Daybell was convicted Thursday of first-degree murder and conspiracy charges in the deaths of his first wife, Tammy Daybell, and two of his second wife’s children – 16-year-old Tylee Ryan and 7-year-old Joshua “JJ” Vallow – in a case prosecutors claim was fueled by power, sex, money and apocalyptic spiritual beliefs.
The sentencing phase of Daybell’s trial began shortly after the guilty verdict was delivered, with state Judge Steven Boyce giving jurors preliminary instructions. Proceedings are scheduled to resume Friday morning. The state is seeking the death penalty.
The verdict came about a year after Daybell’s second wife, Lori Vallow Daybell, was also convicted of the murder of her children and sentenced to life in prison without the possibility of parole. She was also convicted of conspiring to kill Tammy Daybell. Vallow Daybell has appealed her convictions to the state Supreme Court, with her legal team raising the issue of whether she was mentally competent to stand trial.
Authorities have said they believe Tylee and JJ were killed in September 2019 – the month they were last reported to have been seen – and that Tammy Daybell was found dead in her Idaho home on October 19, 2019, a few weeks before Chad Daybell married Vallow Daybell.
Law enforcement found the remains of Tylee and JJ on Chad Daybell’s Fremont County property in June 2020, authorities said.

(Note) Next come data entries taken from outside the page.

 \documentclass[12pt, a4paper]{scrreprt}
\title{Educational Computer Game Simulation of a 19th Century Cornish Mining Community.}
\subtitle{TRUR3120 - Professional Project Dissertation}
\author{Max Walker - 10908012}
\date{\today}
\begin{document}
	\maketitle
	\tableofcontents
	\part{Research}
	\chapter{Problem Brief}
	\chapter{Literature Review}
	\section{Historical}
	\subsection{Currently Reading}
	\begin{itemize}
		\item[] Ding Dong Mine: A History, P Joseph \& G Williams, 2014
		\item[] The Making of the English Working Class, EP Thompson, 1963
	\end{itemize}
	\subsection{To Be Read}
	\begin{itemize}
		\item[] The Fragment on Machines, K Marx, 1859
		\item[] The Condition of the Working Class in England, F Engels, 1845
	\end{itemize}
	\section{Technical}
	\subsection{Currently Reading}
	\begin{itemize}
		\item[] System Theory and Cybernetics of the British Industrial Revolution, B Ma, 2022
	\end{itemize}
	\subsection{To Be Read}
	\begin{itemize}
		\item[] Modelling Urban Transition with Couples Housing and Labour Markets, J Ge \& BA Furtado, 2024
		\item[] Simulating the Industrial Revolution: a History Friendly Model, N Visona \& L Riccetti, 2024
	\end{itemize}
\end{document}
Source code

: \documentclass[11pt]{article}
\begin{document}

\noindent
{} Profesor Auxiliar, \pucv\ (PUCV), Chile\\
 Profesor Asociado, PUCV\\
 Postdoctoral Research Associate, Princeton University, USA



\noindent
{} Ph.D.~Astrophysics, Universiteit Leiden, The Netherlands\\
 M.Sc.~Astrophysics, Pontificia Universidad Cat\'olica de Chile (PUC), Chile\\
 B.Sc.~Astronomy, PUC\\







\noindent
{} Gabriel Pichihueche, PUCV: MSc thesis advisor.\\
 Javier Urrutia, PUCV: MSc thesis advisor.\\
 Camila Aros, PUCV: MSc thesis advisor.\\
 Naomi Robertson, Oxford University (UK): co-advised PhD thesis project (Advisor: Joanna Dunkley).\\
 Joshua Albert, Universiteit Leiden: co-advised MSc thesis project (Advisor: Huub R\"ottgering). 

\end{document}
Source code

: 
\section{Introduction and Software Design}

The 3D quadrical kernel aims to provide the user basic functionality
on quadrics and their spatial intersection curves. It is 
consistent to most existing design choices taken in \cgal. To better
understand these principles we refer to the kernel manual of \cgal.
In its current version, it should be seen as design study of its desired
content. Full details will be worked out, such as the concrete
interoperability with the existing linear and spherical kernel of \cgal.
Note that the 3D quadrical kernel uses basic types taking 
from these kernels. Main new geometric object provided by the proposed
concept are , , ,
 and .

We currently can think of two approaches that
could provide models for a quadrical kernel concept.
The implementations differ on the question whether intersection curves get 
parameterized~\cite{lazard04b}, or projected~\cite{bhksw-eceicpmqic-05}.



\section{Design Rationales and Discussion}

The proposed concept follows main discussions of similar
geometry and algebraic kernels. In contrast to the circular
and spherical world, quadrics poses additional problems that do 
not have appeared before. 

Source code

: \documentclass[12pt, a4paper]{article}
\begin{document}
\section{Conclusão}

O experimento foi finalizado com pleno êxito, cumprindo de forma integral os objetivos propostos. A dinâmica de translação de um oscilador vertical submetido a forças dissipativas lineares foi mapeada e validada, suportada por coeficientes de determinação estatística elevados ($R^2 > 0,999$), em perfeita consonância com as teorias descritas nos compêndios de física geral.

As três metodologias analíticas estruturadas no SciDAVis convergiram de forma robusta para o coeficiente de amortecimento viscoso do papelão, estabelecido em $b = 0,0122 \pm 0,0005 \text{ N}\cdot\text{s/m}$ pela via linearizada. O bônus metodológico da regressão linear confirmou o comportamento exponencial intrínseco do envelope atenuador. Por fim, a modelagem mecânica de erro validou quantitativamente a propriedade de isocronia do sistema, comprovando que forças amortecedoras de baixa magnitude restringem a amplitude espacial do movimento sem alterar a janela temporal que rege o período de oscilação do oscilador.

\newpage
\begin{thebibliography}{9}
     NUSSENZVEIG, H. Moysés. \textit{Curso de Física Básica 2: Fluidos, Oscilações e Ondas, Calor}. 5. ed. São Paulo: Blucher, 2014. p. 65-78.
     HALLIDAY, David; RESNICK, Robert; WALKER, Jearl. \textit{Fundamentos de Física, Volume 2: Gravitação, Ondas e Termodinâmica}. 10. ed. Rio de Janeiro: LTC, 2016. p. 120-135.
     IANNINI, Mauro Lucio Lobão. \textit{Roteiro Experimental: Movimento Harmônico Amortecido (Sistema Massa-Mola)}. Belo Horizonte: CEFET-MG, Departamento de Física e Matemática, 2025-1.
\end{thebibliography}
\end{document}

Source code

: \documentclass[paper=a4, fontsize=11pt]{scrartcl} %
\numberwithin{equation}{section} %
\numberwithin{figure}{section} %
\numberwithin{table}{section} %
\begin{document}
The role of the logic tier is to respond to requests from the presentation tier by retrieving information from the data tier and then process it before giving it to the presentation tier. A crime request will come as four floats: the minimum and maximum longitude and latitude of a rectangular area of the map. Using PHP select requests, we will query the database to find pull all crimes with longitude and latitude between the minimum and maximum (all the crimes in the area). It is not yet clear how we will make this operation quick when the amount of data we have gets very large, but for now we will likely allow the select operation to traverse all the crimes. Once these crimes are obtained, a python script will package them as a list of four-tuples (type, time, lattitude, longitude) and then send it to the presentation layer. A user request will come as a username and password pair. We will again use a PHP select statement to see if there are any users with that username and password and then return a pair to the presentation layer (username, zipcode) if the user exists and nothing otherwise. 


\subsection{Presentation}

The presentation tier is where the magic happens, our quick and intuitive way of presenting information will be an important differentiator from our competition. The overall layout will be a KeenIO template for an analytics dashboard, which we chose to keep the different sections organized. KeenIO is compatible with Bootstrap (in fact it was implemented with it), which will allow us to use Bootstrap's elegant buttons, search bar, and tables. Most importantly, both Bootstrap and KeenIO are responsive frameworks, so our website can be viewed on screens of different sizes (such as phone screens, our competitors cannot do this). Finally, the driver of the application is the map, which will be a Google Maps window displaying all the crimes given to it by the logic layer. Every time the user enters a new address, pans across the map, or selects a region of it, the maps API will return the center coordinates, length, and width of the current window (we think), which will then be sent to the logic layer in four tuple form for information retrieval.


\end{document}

“It’s a sad day. JJ would have been 12 years old,” JJ’s grandfather, Larry Woodcock, said after the verdict Thursday.
Woodcock remembered the victims, and asked the same question, over and over.
“What did they accomplish? Nothing. What did they do? They destroyed families,” Woodcock said of Daybell and Lori Vallow Daybell.
But the defendants, Woodcock said, could not destroy the memories relatives have of the victims. “They can’t take that,” he added, growing emotional at one point. When he heard the jury verdict in court, he said, he felt like he couldn’t breathe.